# Description of the task:
Give the number of lines below that hold "fixes", and only that.
***** Data section
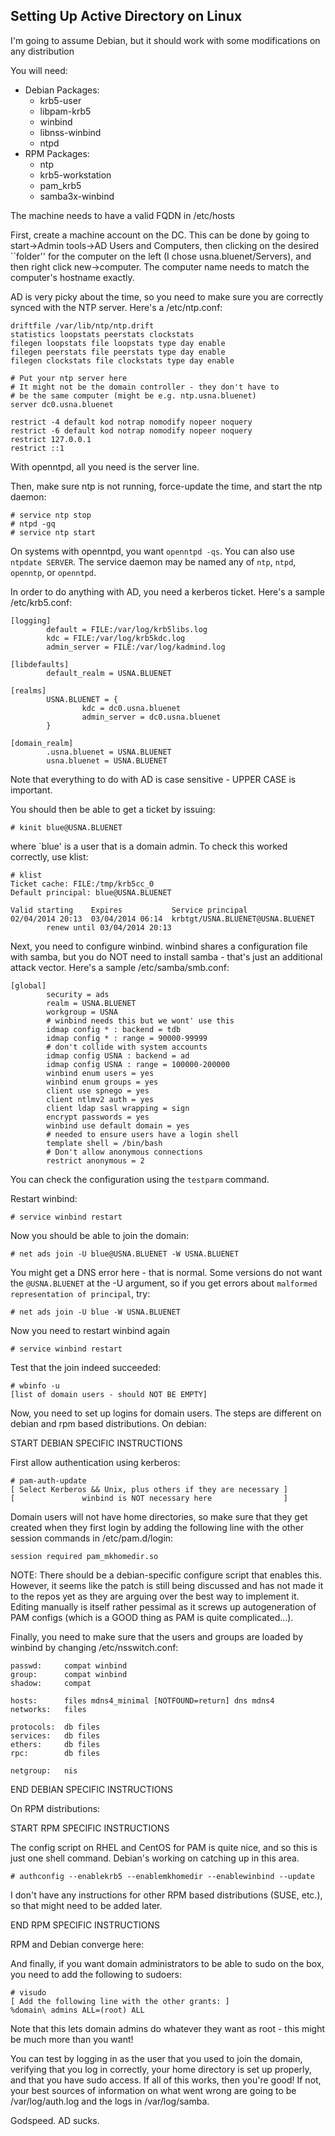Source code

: Setting Up Active Directory on Linux
------------------------------------

I'm going to assume Debian, but it should work with some modifications
on any distribution

You will need:
 - Debian Packages:
    - krb5-user
    - libpam-krb5
    - winbind
    - libnss-winbind
    - ntpd
 - RPM Packages:
    - ntp
    - krb5-workstation
    - pam_krb5
    - samba3x-winbind

The machine needs to have a valid FQDN in /etc/hosts

First, create a machine account on the DC.  This can be done by
going to start->Admin tools->AD Users and Computers, then clicking
on the desired ``folder'' for the computer on the left (I chose
usna.bluenet/Servers), and then right click new->computer.  The
computer name needs to match the computer's hostname exactly.

AD is very picky about the time, so you need to make sure you are
correctly synced with the NTP server.  Here's a /etc/ntp.conf:

    driftfile /var/lib/ntp/ntp.drift
    statistics loopstats peerstats clockstats
    filegen loopstats file loopstats type day enable
    filegen peerstats file peerstats type day enable
    filegen clockstats file clockstats type day enable

    # Put your ntp server here
    # It might not be the domain controller - they don't have to
    # be the same computer (might be e.g. ntp.usna.bluenet)
    server dc0.usna.bluenet

    restrict -4 default kod notrap nomodify nopeer noquery
    restrict -6 default kod notrap nomodify nopeer noquery
    restrict 127.0.0.1
    restrict ::1

With openntpd, all you need is the server line.

Then, make sure ntp is not running, force-update the time,
and start the ntp daemon:

    # service ntp stop
    # ntpd -gq
    # service ntp start

On systems with openntpd, you want `openntpd -qs`.  You can also use
`ntpdate SERVER`.  The service daemon may be named any of `ntp`,
`ntpd`, `openntp`, or `openntpd`.

In order to do anything with AD, you need a kerberos ticket.
Here's a sample /etc/krb5.conf:

    [logging]
            default = FILE:/var/log/krb5libs.log
            kdc = FILE:/var/log/krb5kdc.log
            admin_server = FILE:/var/log/kadmind.log

    [libdefaults]
            default_realm = USNA.BLUENET

    [realms]
            USNA.BLUENET = {
                    kdc = dc0.usna.bluenet
                    admin_server = dc0.usna.bluenet
            }

    [domain_realm]
            .usna.bluenet = USNA.BLUENET
            usna.bluenet = USNA.BLUENET

Note that everything to do with AD is case sensitive - UPPER CASE
is important.

You should then be able to get a ticket by issuing:

    # kinit blue@USNA.BLUENET

where `blue' is a user that is a domain admin.  To check this worked
correctly, use klist:

    # klist
    Ticket cache: FILE:/tmp/krb5cc_0
    Default principal: blue@USNA.BLUENET

    Valid starting    Expires           Service principal
    02/04/2014 20:13  03/04/2014 06:14  krbtgt/USNA.BLUENET@USNA.BLUENET
            renew until 03/04/2014 20:13

Next, you need to configure winbind.  winbind shares a configuration
file with samba, but you do NOT need to install samba - that's just
an additional attack vector.  Here's a sample /etc/samba/smb.conf:

    [global]
            security = ads
            realm = USNA.BLUENET
            workgroup = USNA
            # winbind needs this but we wont' use this
            idmap config * : backend = tdb
            idmap config * : range = 90000-99999
            # don't collide with system accounts
            idmap config USNA : backend = ad
            idmap config USNA : range = 100000-200000
            winbind enum users = yes
            winbind enum groups = yes
            client use spnego = yes
            client ntlmv2 auth = yes
            client ldap sasl wrapping = sign
            encrypt passwords = yes
            winbind use default domain = yes
            # needed to ensure users have a login shell
            template shell = /bin/bash
            # Don't allow anonymous connections
            restrict anonymous = 2

You can check the configuration using the `testparm` command.

Restart winbind:

    # service winbind restart

Now you should be able to join the domain:

    # net ads join -U blue@USNA.BLUENET -W USNA.BLUENET

You might get a DNS error here - that is normal.  Some versions
do not want the `@USNA.BLUENET` at the -U argument, so if you get
errors about `malformed representation of principal`, try:

    # net ads join -U blue -W USNA.BLUENET

Now you need to restart winbind again

    # service winbind restart

Test that the join indeed succeeded:

    # wbinfo -u
    [list of domain users - should NOT BE EMPTY]

Now, you need to set up logins for domain users.  The steps are
different on debian and rpm based distributions.  On debian:

START DEBIAN SPECIFIC INSTRUCTIONS

First allow authentication using kerberos:

    # pam-auth-update
    [ Select Kerberos && Unix, plus others if they are necessary ]
    [               winbind is NOT necessary here                ]

Domain users will not have home directories, so make sure that
they get created when they first login by adding the following
line with the other session commands in /etc/pam.d/login:

    session required pam_mkhomedir.so

NOTE:  There should be a debian-specific configure script that enables
this.  However, it seems like the patch is still being discussed and has
not made it to the repos yet as they are arguing over the best way to
implement it.  Editing manually is itself rather pessimal as it screws
up autogeneration of PAM configs (which is a GOOD thing as PAM is quite
complicated...).

Finally, you need to make sure that the users and groups
are loaded by winbind by changing /etc/nsswitch.conf:

    passwd:		compat winbind
    group:		compat winbind
    shadow:		compat

    hosts:		files mdns4_minimal [NOTFOUND=return] dns mdns4
    networks:	files

    protocols:	db files
    services:	db files
    ethers:		db files
    rpc:		db files

    netgroup:	nis

END DEBIAN SPECIFIC INSTRUCTIONS

On RPM distributions:

START RPM SPECIFIC INSTRUCTIONS

The config script on RHEL and CentOS for PAM is quite nice, and so this
is just one shell command.  Debian's working on catching up in this area.

    # authconfig --enablekrb5 --enablemkhomedir --enablewinbind --update

I don't have any instructions for other RPM based distributions
(SUSE, etc.), so that might need to be added later.

END RPM SPECIFIC INSTRUCTIONS

RPM and Debian converge here:

And finally, if you want domain administrators to be able to
sudo on the box, you need to add the following to sudoers:

    # visudo
    [ Add the following line with the other grants: ]
    %domain\ admins ALL=(root) ALL

Note that this lets domain admins do whatever they want as
root - this might be much more than you want!

You can test by logging in as the user that you used to join
the domain, verifying that you log in correctly, your home
directory is set up properly, and that you have sudo access.
If all of this works, then you're good!  If not, your best
sources of information on what went wrong are going to be
/var/log/auth.log and the logs in /var/log/samba.

Godspeed.  AD sucks.
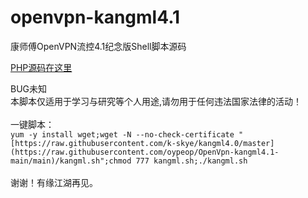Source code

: # openvpn-kangml4.1
康师傅OpenVPN流控4.1纪念版Shell脚本源码<br>

[PHP源码在这里](https://github.com/k-skye/OpenVpn-Flow-Control-System)

BUG未知<br>
本脚本仅适用于学习与研究等个人用途,请勿用于任何违法国家法律的活动！<br>
<br>
一键脚本：<br>
`yum -y install wget;wget -N --no-check-certificate "[https://raw.githubusercontent.com/k-skye/kangml4.0/master](https://raw.githubusercontent.com/oypeop/OpenVpn-kangml4.1-main/main)/kangml.sh";chmod 777 kangml.sh;./kangml.sh`
<br>
<br>
谢谢！有缘江湖再见。<br>
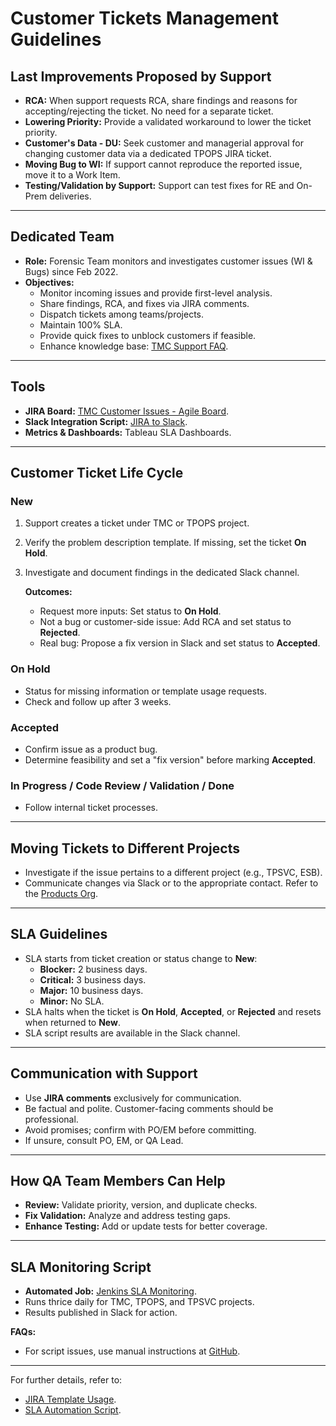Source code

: # Customer Tickets Management Guidelines

## Last Improvements Proposed by Support

- **RCA:** When support requests RCA, share findings and reasons for accepting/rejecting the ticket. No need for a separate ticket.
- **Lowering Priority:** Provide a validated workaround to lower the ticket priority.
- **Customer's Data - DU:** Seek customer and managerial approval for changing customer data via a dedicated TPOPS JIRA ticket.
- **Moving Bug to WI:** If support cannot reproduce the reported issue, move it to a Work Item.
- **Testing/Validation by Support:** Support can test fixes for RE and On-Prem deliveries.

---

## Dedicated Team

- **Role:** Forensic Team monitors and investigates customer issues (WI & Bugs) since Feb 2022.
- **Objectives:**
  - Monitor incoming issues and provide first-level analysis.
  - Share findings, RCA, and fixes via JIRA comments.
  - Dispatch tickets among teams/projects.
  - Maintain 100% SLA.
  - Provide quick fixes to unblock customers if feasible.
  - Enhance knowledge base: [TMC Support FAQ](https://wiki.talend.com/display/rd/TMC+Support+FAQ).

---

## Tools

- **JIRA Board:** [TMC Customer Issues - Agile Board](https://jira.talendforge.org/secure/RapidBoard.jspa?rapidView=483).
- **Slack Integration Script:** [JIRA to Slack](https://github.com/Talend/talend-slack-bots/tree/main/jira-to-slack).
- **Metrics & Dashboards:** Tableau SLA Dashboards.

---

## Customer Ticket Life Cycle

### New
1. Support creates a ticket under TMC or TPOPS project.
2. Verify the problem description template. If missing, set the ticket **On Hold**.
3. Investigate and document findings in the dedicated Slack channel.

   **Outcomes:**
   - Request more inputs: Set status to **On Hold**.
   - Not a bug or customer-side issue: Add RCA and set status to **Rejected**.
   - Real bug: Propose a fix version in Slack and set status to **Accepted**.

### On Hold
- Status for missing information or template usage requests.
- Check and follow up after 3 weeks.

### Accepted
- Confirm issue as a product bug.
- Determine feasibility and set a "fix version" before marking **Accepted**.

### In Progress / Code Review / Validation / Done
- Follow internal ticket processes.

---

## Moving Tickets to Different Projects

- Investigate if the issue pertains to a different project (e.g., TPSVC, ESB).
- Communicate changes via Slack or to the appropriate contact. Refer to the [Products Org](https://wiki.talend.com/display/rd/Products+Org).

---

## SLA Guidelines

- SLA starts from ticket creation or status change to **New**:
  - **Blocker:** 2 business days.
  - **Critical:** 3 business days.
  - **Major:** 10 business days.
  - **Minor:** No SLA.
- SLA halts when the ticket is **On Hold**, **Accepted**, or **Rejected** and resets when returned to **New**.
- SLA script results are available in the Slack channel.

---

## Communication with Support

- Use **JIRA comments** exclusively for communication.
- Be factual and polite. Customer-facing comments should be professional.
- Avoid promises; confirm with PO/EM before committing.
- If unsure, consult PO, EM, or QA Lead.

---

## How QA Team Members Can Help

- **Review:** Validate priority, version, and duplicate checks.
- **Fix Validation:** Analyze and address testing gaps.
- **Enhance Testing:** Add or update tests for better coverage.

---

## SLA Monitoring Script

- **Automated Job:** [Jenkins SLA Monitoring](https://jenkins-tmc.datapwn.com/job/tmc-qa-sla-monitoring/).
- Runs thrice daily for TMC, TPOPS, and TPSVC projects.
- Results published in Slack for action.

**FAQs:**
- For script issues, use manual instructions at [GitHub](https://github.com/Talend/tmc-qa/tree/master/scripts/prod_issues_sla_monitoring).

---

For further details, refer to:
- [JIRA Template Usage](https://wiki.talend.com/display/rd/Jira+Template+Usage+for+Talend+Support).
- [SLA Automation Script](https://github.com/Talend/tmc-qa/tree/master/scripts/prod_issues_sla_monitoring).
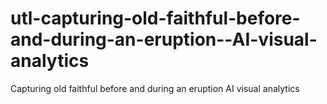 # utl-capturing-old-faithful-before-and-during-an-eruption--AI-visual-analytics
Capturing old faithful before and during an eruption  AI visual analytics
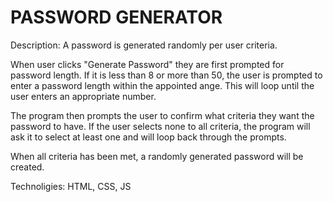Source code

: # PASSWORD GENERATOR

Description: A password is generated randomly per user criteria.

When user clicks "Generate Password" they are first prompted for password length. If it is less than 8 or more than 50, the user is prompted to enter a password length within the appointed ange. This will loop until the user enters an appropriate number.

The program then prompts the user to confirm what criteria they want the password to have. If the user selects none to all criteria, the program will ask it to select at least one and will loop back through the prompts.

When all criteria has been met, a randomly generated password will be created.

Technoligies: HTML, CSS, JS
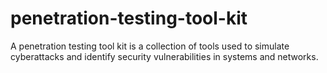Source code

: # penetration-testing-tool-kit
A penetration testing tool kit is a collection of tools used to simulate cyberattacks and identify security vulnerabilities in systems and networks.
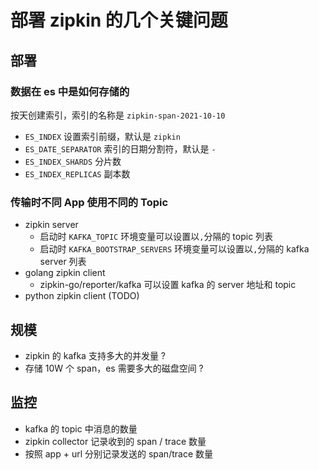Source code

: 部署 zipkin 的几个关键问题
===

## 部署

### 数据在 es 中是如何存储的

按天创建索引，索引的名称是 `zipkin-span-2021-10-10`

+ `ES_INDEX` 设置索引前缀，默认是 `zipkin`
+ `ES_DATE_SEPARATOR` 索引的日期分割符，默认是 `-`
+ `ES_INDEX_SHARDS` 分片数
+ `ES_INDEX_REPLICAS` 副本数

### 传输时不同 App 使用不同的 Topic

+ zipkin server
    + 启动时 `KAFKA_TOPIC` 环境变量可以设置以`,`分隔的 topic 列表
    + 启动时 `KAFKA_BOOTSTRAP_SERVERS` 环境变量可以设置以`,`分隔的 kafka server 列表
+ golang zipkin client
    + zipkin-go/reporter/kafka 可以设置 kafka 的 server 地址和 topic
+ python zipkin client (TODO)

## 规模

+ zipkin 的 kafka 支持多大的并发量 ?
+ 存储 10W 个 span，es 需要多大的磁盘空间 ?

## 监控

+ kafka 的 topic 中消息的数量
+ zipkin collector 记录收到的 span / trace 数量
+ 按照 app + url 分别记录发送的 span/trace 数量

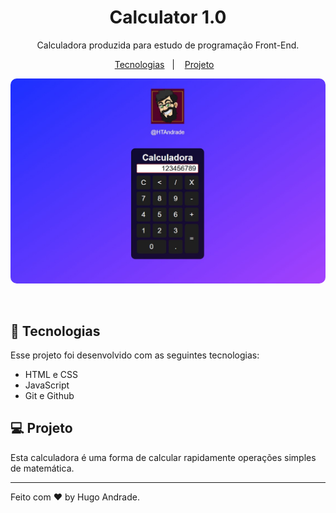<h1 align="center"> Calculator 1.0 </h1>

<p align="center">
Calculadora produzida para estudo de programação Front-End.
</p>

<p align="center">
  <a href="#-tecnologias">Tecnologias</a>&nbsp;&nbsp;&nbsp;|&nbsp;&nbsp;&nbsp;
  <a href="#-projeto">Projeto</a>&nbsp;&nbsp;&nbsp;
</p>

<p align="center">
  <img alt="Projeto DevLinks" src=".github/Layout-Calculator.jpg" style="border-radius: 10px;">
</p>

<br>

## 🚀 Tecnologias

Esse projeto foi desenvolvido com as seguintes tecnologias:

- HTML e CSS
- JavaScript
- Git e Github

## 💻 Projeto

Esta calculadora é uma forma de calcular rapidamente operações simples de matemática.

---

Feito com ♥ by Hugo Andrade.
**********
# Output for this exercise:
3